Tuesday, January 13, 2009

Saussure, Ferdinand de


Saussure, Ferdinand de (1857-1913), Swiss linguist, born in Geneva. He attended science classes for a year at the University of Geneva before turning to language studies at Leipzig in 1876. He published the major work of his lifetime, his Mémoire (on the Proto-Indo-European vowel system) in 1879. His early work was on philology, and he became a professor of Sanskrit and Comparative Grammar at the University of Geneva in 1891.

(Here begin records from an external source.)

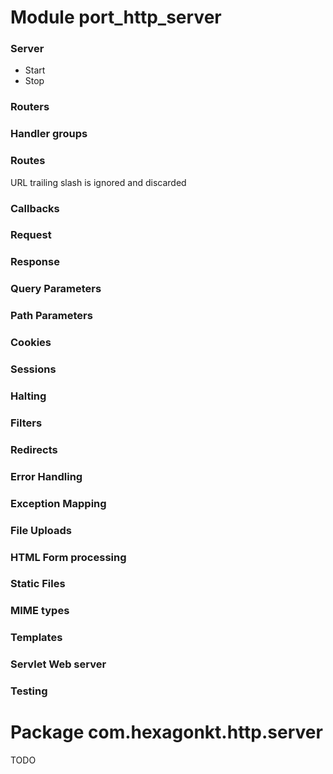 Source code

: 
# Module port_http_server

### Server
* Start
* Stop

### Routers

### Handler groups

### Routes
 URL trailing slash is ignored and discarded
 
### Callbacks

### Request

### Response
### Query Parameters
### Path Parameters
### Cookies
### Sessions
### Halting
### Filters
### Redirects
### Error Handling
### Exception Mapping
### File Uploads
### HTML Form processing
### Static Files
### MIME types
### Templates
### Servlet Web server
### Testing

# Package com.hexagonkt.http.server

TODO
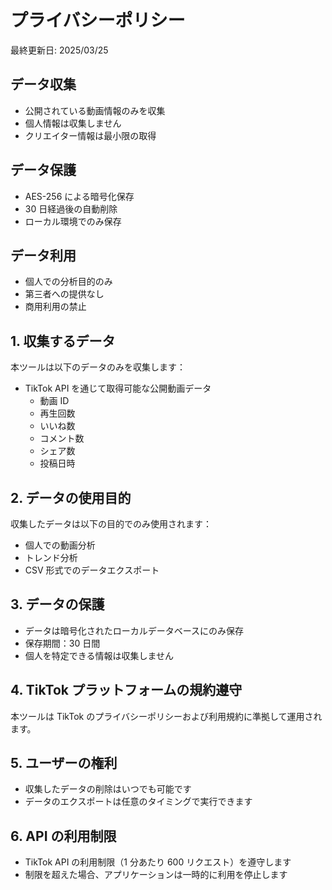 # プライバシーポリシー

最終更新日: 2025/03/25

## データ収集

- 公開されている動画情報のみを収集
- 個人情報は収集しません
- クリエイター情報は最小限の取得

## データ保護

- AES-256 による暗号化保存
- 30 日経過後の自動削除
- ローカル環境でのみ保存

## データ利用

- 個人での分析目的のみ
- 第三者への提供なし
- 商用利用の禁止

## 1. 収集するデータ

本ツールは以下のデータのみを収集します：

- TikTok API を通じて取得可能な公開動画データ
  - 動画 ID
  - 再生回数
  - いいね数
  - コメント数
  - シェア数
  - 投稿日時

## 2. データの使用目的

収集したデータは以下の目的でのみ使用されます：

- 個人での動画分析
- トレンド分析
- CSV 形式でのデータエクスポート

## 3. データの保護

- データは暗号化されたローカルデータベースにのみ保存
- 保存期間：30 日間
- 個人を特定できる情報は収集しません

## 4. TikTok プラットフォームの規約遵守

本ツールは TikTok のプライバシーポリシーおよび利用規約に準拠して運用されます。

## 5. ユーザーの権利

- 収集したデータの削除はいつでも可能です
- データのエクスポートは任意のタイミングで実行できます

## 6. API の利用制限

- TikTok API の利用制限（1 分あたり 600 リクエスト）を遵守します
- 制限を超えた場合、アプリケーションは一時的に利用を停止します
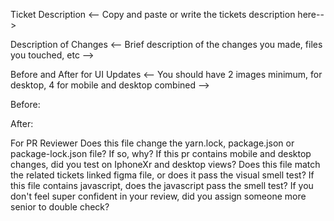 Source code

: Ticket Description
<-- Copy and paste or write the tickets description here-->

Description of Changes
<-- Brief description of the changes you made, files you touched, etc -->

Before and After for UI Updates
<-- You should have 2 images minimum, for desktop, 4 for mobile and desktop combined -->

Before:

After:

For PR Reviewer
 Does this file change the yarn.lock, package.json or package-lock.json file? If so, why?
 If this pr contains mobile and desktop changes, did you test on IphoneXr and desktop views?
 Does this file match the related tickets linked figma file, or does it pass the visual smell test?
 If this file contains javascript, does the javascript pass the smell test?
 If you don't feel super confident in your review, did you assign someone more senior to double check?
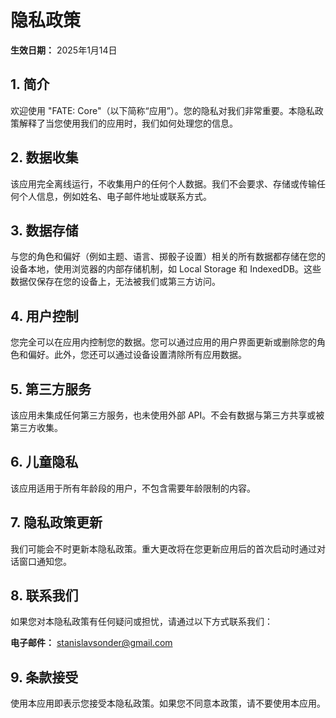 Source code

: # 隐私政策

**生效日期：** 2025年1月14日

## 1. 简介

欢迎使用 "FATE: Core"（以下简称“应用”）。您的隐私对我们非常重要。本隐私政策解释了当您使用我们的应用时，我们如何处理您的信息。

## 2. 数据收集

该应用完全离线运行，不收集用户的任何个人数据。我们不会要求、存储或传输任何个人信息，例如姓名、电子邮件地址或联系方式。

## 3. 数据存储

与您的角色和偏好（例如主题、语言、掷骰子设置）相关的所有数据都存储在您的设备本地，使用浏览器的内部存储机制，如 Local Storage 和 IndexedDB。这些数据仅保存在您的设备上，无法被我们或第三方访问。

## 4. 用户控制

您完全可以在应用内控制您的数据。您可以通过应用的用户界面更新或删除您的角色和偏好。此外，您还可以通过设备设置清除所有应用数据。

## 5. 第三方服务

该应用未集成任何第三方服务，也未使用外部 API。不会有数据与第三方共享或被第三方收集。

## 6. 儿童隐私

该应用适用于所有年龄段的用户，不包含需要年龄限制的内容。

## 7. 隐私政策更新

我们可能会不时更新本隐私政策。重大更改将在您更新应用后的首次启动时通过对话窗口通知您。

## 8. 联系我们

如果您对本隐私政策有任何疑问或担忧，请通过以下方式联系我们：

**电子邮件：** [stanislavsonder@gmail.com](mailto:stanislavsonder@gmail.com)

## 9. 条款接受

使用本应用即表示您接受本隐私政策。如果您不同意本政策，请不要使用本应用。

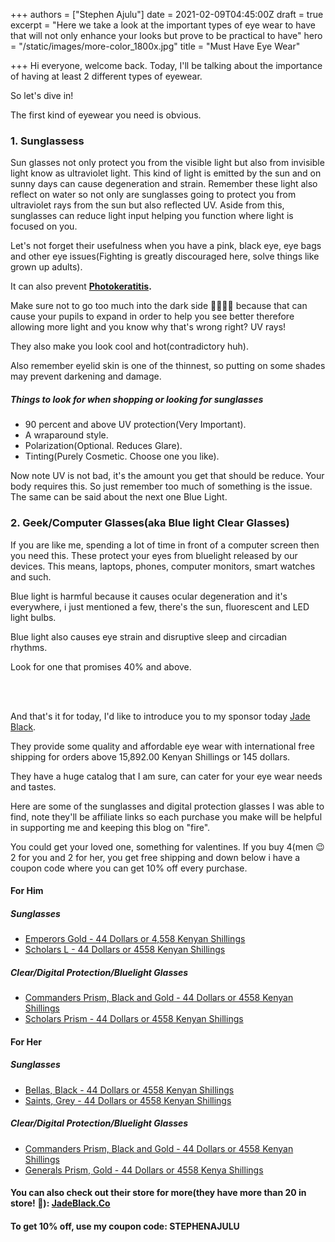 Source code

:+++
authors = ["Stephen Ajulu"]
date = 2021-02-09T04:45:00Z
draft = true
excerpt = "Here we take a look at the important types of eye wear to have that will not only enhance your looks but prove to be practical to have"
hero = "/static/images/more-color_1800x.jpg"
title = "Must Have Eye Wear"

+++
Hi everyone, welcome back. Today, I'll be talking about the importance of having at least 2 different types of eyewear.

So let's dive in!

The first kind of eyewear you need is obvious.

### 1. Sunglassess

Sun glasses not only protect you from the visible light but also from invisible light know as ultraviolet light. This kind of light is emitted by the sun and on sunny days can cause degeneration and strain. Remember these light also reflect on water so not only are sunglasses going to protect you from ultraviolet rays from the sun but also reflected UV. Aside from this, sunglasses can reduce light input helping you function where light is focused on you.

Let's not forget their usefulness when you have a pink, black eye, eye bags and other eye issues(Fighting is greatly discouraged here, solve things like grown up adults).

It can also prevent [**Photokeratitis**](https://en.wikipedia.org/wiki/Photokeratitis)**.**

Make sure not to go too much into the dark side 🧛‍♀️🧛‍♂️ because that can cause your pupils to expand in order to help you see better therefore allowing more light and you know why that's wrong right? UV rays!

They also make you look cool and hot(contradictory huh).

Also remember eyelid skin is one of the thinnest, so putting on some shades may prevent darkening and damage.

##### Things to look for when shopping or looking for sunglasses

* 90 percent and above UV protection(Very Important).
* A wraparound style.
* Polarization(Optional. Reduces Glare).
* Tinting(Purely Cosmetic. Choose one you like).

Now note UV is not bad, it's the amount you get that should be reduce. Your body requires this. So just remember too much of something is the issue. The same can be said about the next one Blue Light.

### 2. Geek/Computer Glasses(aka Blue light Clear Glasses)

If you are like me, spending a lot of time in front of a computer screen then you need this. These protect your eyes from bluelight released by our devices. This means, laptops, phones, computer monitors, smart watches and such.

Blue light is harmful because it causes ocular degeneration and it's everywhere, i just mentioned a few, there's the sun, fluorescent and LED light bulbs.

Blue light also causes eye strain and disruptive sleep and circadian rhythms.

Look for one that promises 40% and above.

<br>

<br>

And that's it for today, I'd like to introduce you to my sponsor today [Jade Black]().

They provide some quality and affordable eye wear with international free shipping for orders above 15,892.00 Kenyan Shillings or 145 dollars.

They have a huge catalog that I am sure, can cater for your eye wear needs and tastes.

Here are some of the sunglasses and digital protection glasses I was able to find, note they'll be affiliate links so each purchase you make will be helpful in supporting me and keeping this blog on "fire".

You could get your loved one, something for valentines. If you buy 4(men 😉 2 for you and 2 for her, you get free shipping and down below i have a coupon code where you can get 10% off every purchase.

#### For Him

##### Sunglasses

* [Emperors Gold - 44 Dollars or 4,558 Kenyan Shillings](https://www.jadeblack.co/collections/mens/products/emperors-gold?ref=kuzqn53jomp-)
* [Scholars L - 44 Dollars or 4558 Kenyan Shillings](https://www.jadeblack.co/collections/mens/products/the-scholars-1?ref=kuzqn53jomp-)

##### Clear/Digital Protection/Bluelight Glasses

* [Commanders Prism, Black and Gold - 44 Dollars or 4558 Kenyan Shillings](https://www.jadeblack.co/collections/mens/products/commanders-prism-1?ref=kuzqn53jomp-)
* [Scholars Prism - 44 Dollars or 4558 Kenyan Shillings](https://www.jadeblack.co/collections/mens/products/scholars-prism-gold?ref=kuzqn53jomp-&s=recomatic)

#### For Her

##### Sunglasses

* [Bellas, Black - 44 Dollars or 4558 Kenyan Shillings](https://www.jadeblack.co/collections/womens-sunglasses/products/bellas?ref=kuzqn53jomp-)
* [Saints, Grey - 44 Dollars or 4558 Kenyan Shillings](https://www.jadeblack.co/collections/womens-sunglasses/products/the-saints?ref=kuzqn53jomp-)

##### Clear/Digital Protection/Bluelight Glasses

* [Commanders Prism, Black and Gold - 44 Dollars or 4558 Kenyan Shillings]()
* [Generals Prism, Gold - 44 Dollars or 4558 Kenya Shillings](https://www.jadeblack.co/collections/womens-prism/products/copy-of-generals-prism-gold?ref=kuzqn53jomp-)

#### You can also check out their store for more(they have more than 20 in store! 🤩): [JadeBlack.Co](https://www.jadeblack.co/?ref=kuzqn53jomp-)

#### To get 10% off, use my coupon code: STEPHENAJULU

He is chiefly regarded for his Cours de Linguistique Générale (1916, trans. 1959) constructed by some of his students from his lecture notes and other materials after his death. For this he is sometimes called “the father of Structuralism”: he made explicit the implications of a structuralist approach to language. He made a series of theoretical distinctions that became the foundation of Structuralism and semiotics, for example between langue (the system of a given language), parole (the speech of one speaker of that language), and langage (the capacity humans have to speak and understand language in general); the syntagmatic (linearly sequential) and paradigmatic (associative) dimensions in linguistics; diachronic (a historical approach to studying linguistics) and synchrony (an approach to linguistics that singles out certain periods in time); and the difference between signifiant and signifié in the study of semantics. His work also has important consequences outside mainstream linguistics, such as in anthropology, history, and literary criticism.